The circuit had similar qualms about Freedman’s sentence. First, it faulted the district court’s refusal to consider an obstruction of justice enhancement based on Freeman’s initial false statements to IRS investigators. Next, as with Cutler, the court disagreed with the district court’s belief that the loss amount overstated Freedman’s culpability, particularly given Freedman’s “pervasive” participation in the scheme, and his “multi-million-dollar” compensation. On this point, the circuit found a “clearly erroneous assessment of the evidence in the record as to the nature and pervasiveness of [Freedman’s] actions and his substantial financial interest in the success of the frauds.”
The appellate court also rejected the district court’s view that, given Freedman’s humiliation and disbarment, probation would be “just punishment for the offense.” Those consequences – not even “punishment,” in reality – were “hardly unusual,” and thus the district court’s reasoning risked creating unwarranted sentencing disparities.
As with Cutler, the court rejected the family circumstances departure. The disabled brother lived in an assisted living center, and they did not interact frequently in person. Moreover, there was another sibling nearby to help manage the brother’s affairs.
Lastly, the court rejected the downward departure based on Freedman’s age and health, concluding that the district judge made clearly erroneous assessments both of Freedman’s actual condition and of the BOP’s ability to care for him. “[W]e see no support in the record for the district court’s finding that the BOP could not or would not provide that care.”

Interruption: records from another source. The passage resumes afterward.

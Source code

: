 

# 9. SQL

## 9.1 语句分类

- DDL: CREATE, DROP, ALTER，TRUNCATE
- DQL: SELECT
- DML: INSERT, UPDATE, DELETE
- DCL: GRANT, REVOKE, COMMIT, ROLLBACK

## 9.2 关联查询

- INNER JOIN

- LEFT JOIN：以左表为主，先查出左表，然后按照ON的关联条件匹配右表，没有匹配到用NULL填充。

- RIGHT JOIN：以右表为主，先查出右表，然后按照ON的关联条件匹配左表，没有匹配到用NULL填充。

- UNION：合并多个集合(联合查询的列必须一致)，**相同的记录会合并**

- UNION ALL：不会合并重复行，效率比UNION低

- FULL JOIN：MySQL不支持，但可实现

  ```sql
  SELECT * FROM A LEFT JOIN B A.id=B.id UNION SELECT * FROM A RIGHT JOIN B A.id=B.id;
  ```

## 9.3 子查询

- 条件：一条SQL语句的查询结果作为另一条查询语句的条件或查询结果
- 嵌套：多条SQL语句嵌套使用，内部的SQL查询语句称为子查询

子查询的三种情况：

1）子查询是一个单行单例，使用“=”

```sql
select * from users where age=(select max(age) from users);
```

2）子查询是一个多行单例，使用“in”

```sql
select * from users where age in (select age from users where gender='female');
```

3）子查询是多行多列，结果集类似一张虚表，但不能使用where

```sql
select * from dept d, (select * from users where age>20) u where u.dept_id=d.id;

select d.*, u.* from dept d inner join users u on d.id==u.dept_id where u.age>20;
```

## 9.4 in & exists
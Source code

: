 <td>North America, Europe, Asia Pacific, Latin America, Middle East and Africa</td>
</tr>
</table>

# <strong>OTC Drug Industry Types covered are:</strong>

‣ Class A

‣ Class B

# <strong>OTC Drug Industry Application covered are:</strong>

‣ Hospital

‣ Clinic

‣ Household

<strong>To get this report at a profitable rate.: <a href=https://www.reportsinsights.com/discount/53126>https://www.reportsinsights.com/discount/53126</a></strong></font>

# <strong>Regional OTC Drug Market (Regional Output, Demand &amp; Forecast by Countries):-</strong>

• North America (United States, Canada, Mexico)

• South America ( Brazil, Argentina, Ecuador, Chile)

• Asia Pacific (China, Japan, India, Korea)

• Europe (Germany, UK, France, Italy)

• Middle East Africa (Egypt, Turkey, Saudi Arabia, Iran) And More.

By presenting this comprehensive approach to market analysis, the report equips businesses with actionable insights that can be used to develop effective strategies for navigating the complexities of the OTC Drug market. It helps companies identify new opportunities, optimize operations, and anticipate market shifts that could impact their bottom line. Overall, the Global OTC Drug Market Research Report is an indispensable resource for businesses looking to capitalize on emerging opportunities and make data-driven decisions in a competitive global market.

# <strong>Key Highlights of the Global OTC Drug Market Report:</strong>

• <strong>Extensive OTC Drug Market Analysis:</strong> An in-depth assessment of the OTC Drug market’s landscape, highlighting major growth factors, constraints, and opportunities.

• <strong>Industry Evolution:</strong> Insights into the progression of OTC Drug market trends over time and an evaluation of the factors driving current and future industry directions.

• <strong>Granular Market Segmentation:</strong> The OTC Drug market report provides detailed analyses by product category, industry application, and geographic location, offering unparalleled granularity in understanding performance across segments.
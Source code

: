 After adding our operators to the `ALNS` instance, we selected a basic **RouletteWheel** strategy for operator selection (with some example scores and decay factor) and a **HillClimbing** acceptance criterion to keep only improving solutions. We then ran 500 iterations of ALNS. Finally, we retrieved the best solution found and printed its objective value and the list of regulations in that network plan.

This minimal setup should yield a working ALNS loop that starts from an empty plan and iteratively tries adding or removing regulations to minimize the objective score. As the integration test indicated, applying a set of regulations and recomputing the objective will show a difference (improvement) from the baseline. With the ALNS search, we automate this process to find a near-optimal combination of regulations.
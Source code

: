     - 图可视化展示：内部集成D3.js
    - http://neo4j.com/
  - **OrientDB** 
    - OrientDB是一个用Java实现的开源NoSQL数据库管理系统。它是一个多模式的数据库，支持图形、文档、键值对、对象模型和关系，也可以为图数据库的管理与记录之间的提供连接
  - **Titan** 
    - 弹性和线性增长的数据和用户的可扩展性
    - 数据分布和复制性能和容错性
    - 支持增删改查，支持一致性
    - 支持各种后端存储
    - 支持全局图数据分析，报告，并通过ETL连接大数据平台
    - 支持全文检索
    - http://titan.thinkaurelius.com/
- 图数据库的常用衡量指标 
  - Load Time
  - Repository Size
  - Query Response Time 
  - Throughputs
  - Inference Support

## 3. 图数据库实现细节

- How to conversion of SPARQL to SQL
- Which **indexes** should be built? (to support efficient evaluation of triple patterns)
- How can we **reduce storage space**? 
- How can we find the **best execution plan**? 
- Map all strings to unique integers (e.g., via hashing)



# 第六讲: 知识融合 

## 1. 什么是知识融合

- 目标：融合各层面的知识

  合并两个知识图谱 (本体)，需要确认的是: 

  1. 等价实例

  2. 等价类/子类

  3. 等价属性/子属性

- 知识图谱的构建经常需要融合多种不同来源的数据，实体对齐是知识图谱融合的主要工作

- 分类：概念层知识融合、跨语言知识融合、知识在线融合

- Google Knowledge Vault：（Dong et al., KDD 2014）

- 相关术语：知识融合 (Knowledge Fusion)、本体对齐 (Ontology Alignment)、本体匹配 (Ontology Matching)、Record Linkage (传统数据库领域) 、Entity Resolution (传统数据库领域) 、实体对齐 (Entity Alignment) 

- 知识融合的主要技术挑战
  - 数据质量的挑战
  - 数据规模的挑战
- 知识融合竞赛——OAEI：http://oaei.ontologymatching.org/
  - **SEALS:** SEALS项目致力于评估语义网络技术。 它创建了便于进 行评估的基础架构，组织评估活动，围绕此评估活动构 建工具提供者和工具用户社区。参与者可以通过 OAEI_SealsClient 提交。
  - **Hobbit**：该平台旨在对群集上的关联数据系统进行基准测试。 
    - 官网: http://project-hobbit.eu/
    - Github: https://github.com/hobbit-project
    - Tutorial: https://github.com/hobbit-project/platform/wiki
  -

In the end, for both defendants, given “the procedural errors, the clear factual errors, and the misinterpretations of the § 3553(a) factors” the lenient sentences here were “substantively unreasonable and constituted an abuse of discretion.”
In a short concurrence, Judge Pooler noted that, while she agreed that a remand was necessary, she believed that it was premature to conduct substantive reasonableness review because the lower court had not yet imposed a “procedurally adequate sentence.” Under Judge Pooler’s method, the district court should first be given an opportunity to correct the procedural errors. That sentence, if appealed, would then be subject to review for substantive reasonableness.
Is this the end of leniency in this circuit? It does not seem so. At least based on the facts as presented by the circuit, these two guys were particularly bad candidates for short sentences. Their conduct was unusually brazen, its consequences unusually serious, and their arguments for mitigation did not come close to outweighing the seriousness of the offense. Even under this decision, then, there is clearly still room for short prison sentences, or even probation, in white collar cases, where the equities genuinely support it.